In 1969, Garnett was the producer of Loach's The Save the Children Fund Film. Commissioned by the charity itself, and originally intended for screening by LWT, it was suppressed for forty years after Save the Children disowned it, and only finally screened in 2011 at BFI Southbank. Days of Hope (1975) was a four-part serial for the BBC written by Jim Allen and directed by Loach. It recounts events from the Great War to the General Strike of 1926. A two-part Play for Today, The Price of Coal (1977), reunited Garnett and Loach with Barry Hines, and was their response to the silver jubilee of the Queen, mixing that celebration with a fatal accident involving two miners. The Spongers (1978), written by Allen and directed by Roland Joffé, also used the background of the silver jubilee, this time in the context of government spending cuts in the welfare state, in particular the closure of facilities used by a child with learning difficulties.
Garnett produced G.F. Newman's Law and Order (1978), a quartet of dramas looking at the failings of the British criminal justice system. Its broadcast resulted in questions being asked in parliament. The last production from Garnett's association with Loach was the children's film, Black Jack (1979).

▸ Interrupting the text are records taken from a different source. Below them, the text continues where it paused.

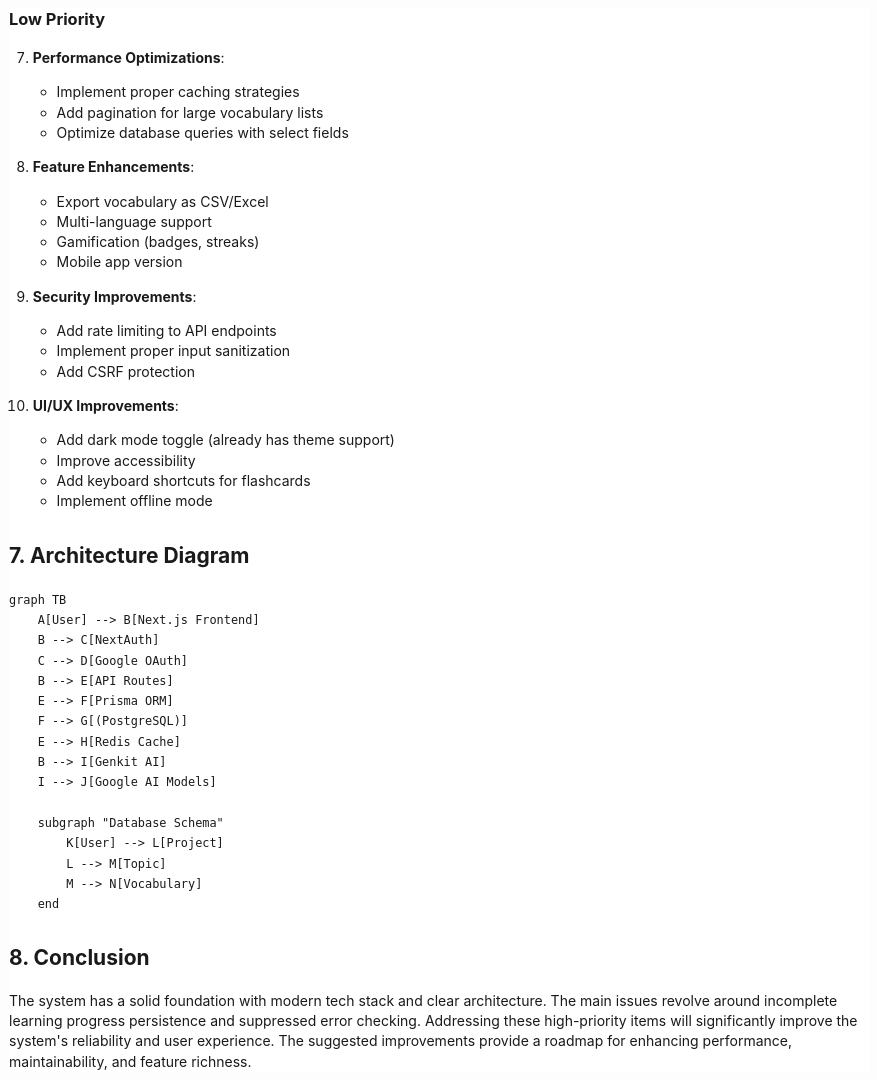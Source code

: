 ### Low Priority
7. **Performance Optimizations**:
   - Implement proper caching strategies
   - Add pagination for large vocabulary lists
   - Optimize database queries with select fields

8. **Feature Enhancements**:
   - Export vocabulary as CSV/Excel
   - Multi-language support
   - Gamification (badges, streaks)
   - Mobile app version

9. **Security Improvements**:
   - Add rate limiting to API endpoints
   - Implement proper input sanitization
   - Add CSRF protection

10. **UI/UX Improvements**:
    - Add dark mode toggle (already has theme support)
    - Improve accessibility
    - Add keyboard shortcuts for flashcards
    - Implement offline mode

## 7. Architecture Diagram

```mermaid
graph TB
    A[User] --> B[Next.js Frontend]
    B --> C[NextAuth]
    C --> D[Google OAuth]
    B --> E[API Routes]
    E --> F[Prisma ORM]
    F --> G[(PostgreSQL)]
    E --> H[Redis Cache]
    B --> I[Genkit AI]
    I --> J[Google AI Models]

    subgraph "Database Schema"
        K[User] --> L[Project]
        L --> M[Topic]
        M --> N[Vocabulary]
    end
```

## 8. Conclusion

The system has a solid foundation with modern tech stack and clear architecture. The main issues revolve around incomplete learning progress persistence and suppressed error checking. Addressing these high-priority items will significantly improve the system's reliability and user experience. The suggested improvements provide a roadmap for enhancing performance, maintainability, and feature richness.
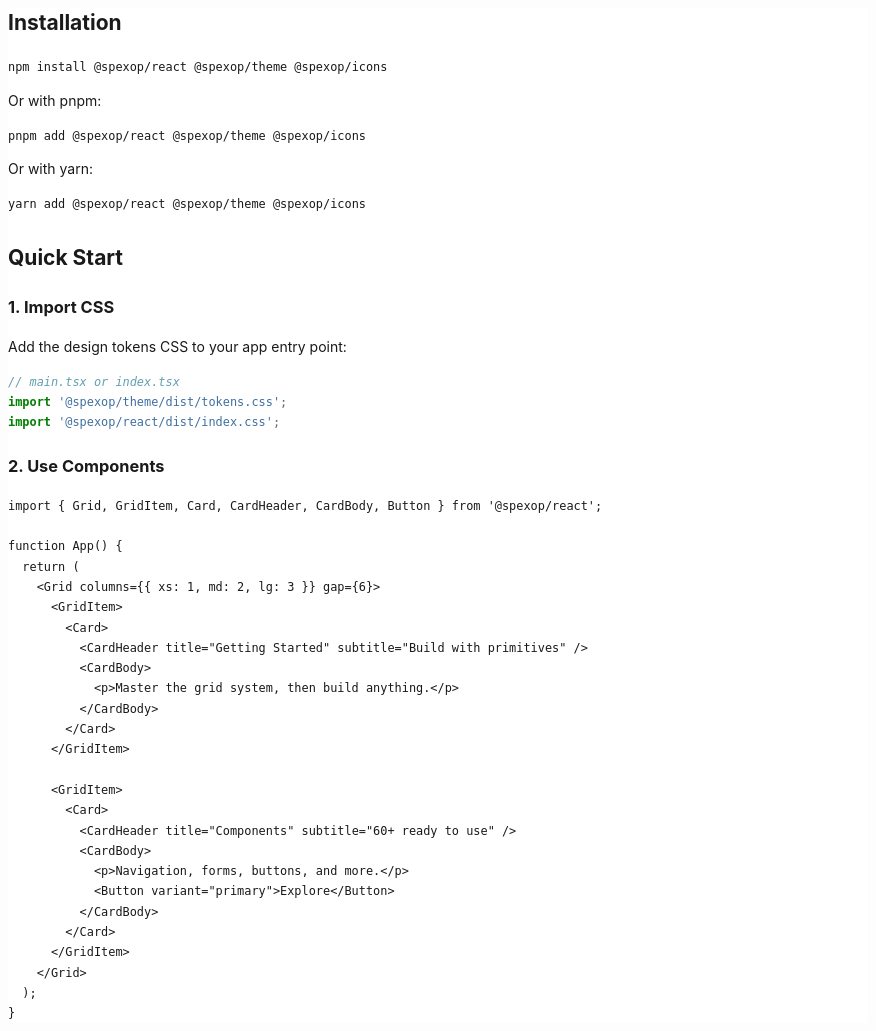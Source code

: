 ## Installation

```bash
npm install @spexop/react @spexop/theme @spexop/icons
```

Or with pnpm:

```bash
pnpm add @spexop/react @spexop/theme @spexop/icons
```

Or with yarn:

```bash
yarn add @spexop/react @spexop/theme @spexop/icons
```

## Quick Start

### 1. Import CSS

Add the design tokens CSS to your app entry point:

```typescript
// main.tsx or index.tsx
import '@spexop/theme/dist/tokens.css';
import '@spexop/react/dist/index.css';
```

### 2. Use Components

```tsx
import { Grid, GridItem, Card, CardHeader, CardBody, Button } from '@spexop/react';

function App() {
  return (
    <Grid columns={{ xs: 1, md: 2, lg: 3 }} gap={6}>
      <GridItem>
        <Card>
          <CardHeader title="Getting Started" subtitle="Build with primitives" />
          <CardBody>
            <p>Master the grid system, then build anything.</p>
          </CardBody>
        </Card>
      </GridItem>
      
      <GridItem>
        <Card>
          <CardHeader title="Components" subtitle="60+ ready to use" />
          <CardBody>
            <p>Navigation, forms, buttons, and more.</p>
            <Button variant="primary">Explore</Button>
          </CardBody>
        </Card>
      </GridItem>
    </Grid>
  );
}
```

Garnett's later film credits include Prostitute (1980), Handgun (1983), Earth Girls Are Easy (1988) and Beautiful Thing (1996). After relocating to the United States, Garnett lived by the principle "a movie should never be about what it's about" meaning that, although Earth Girls is disguised as a space comedy about aliens and Follow That Bird (1985) is a Sesame Street style children's film, the real theme of these motion pictures is racial prejudice.
In 1990, he founded World Productions, for which Garnett oversaw Between the Lines (1992–94) and This Life (1996–97) and other productions.
In 2009, an email by Garnett was circulated within the television industry, and published online, in which he argued that the BBC's management techniques "stifle the creativity which the organisation is supposed to be encouraging". Despite his involvement in the independent production sector, a term he found misleading, Garnett was critical of it. He said that the BBC no longer has an interest in "poor people". When "occasionally they do" feature, the poor "are smirked at or derided as chavs."
Personal life and death
In 1963, Garnett married Topsy Jane Legge, whom he met while performing in amateur theatre. They had a son, Will, and later divorced. In 1977, he married Alexandra Ouroussoff, with whom he had another son, Michael; the couple divorced in 1988. He wrote a memoir, The Day the Music Died, A Life behind the lens in 2016.
Garnett died on 12 January 2020 after a short illness. He was survived by his partner, Victoria Childs, and his sons.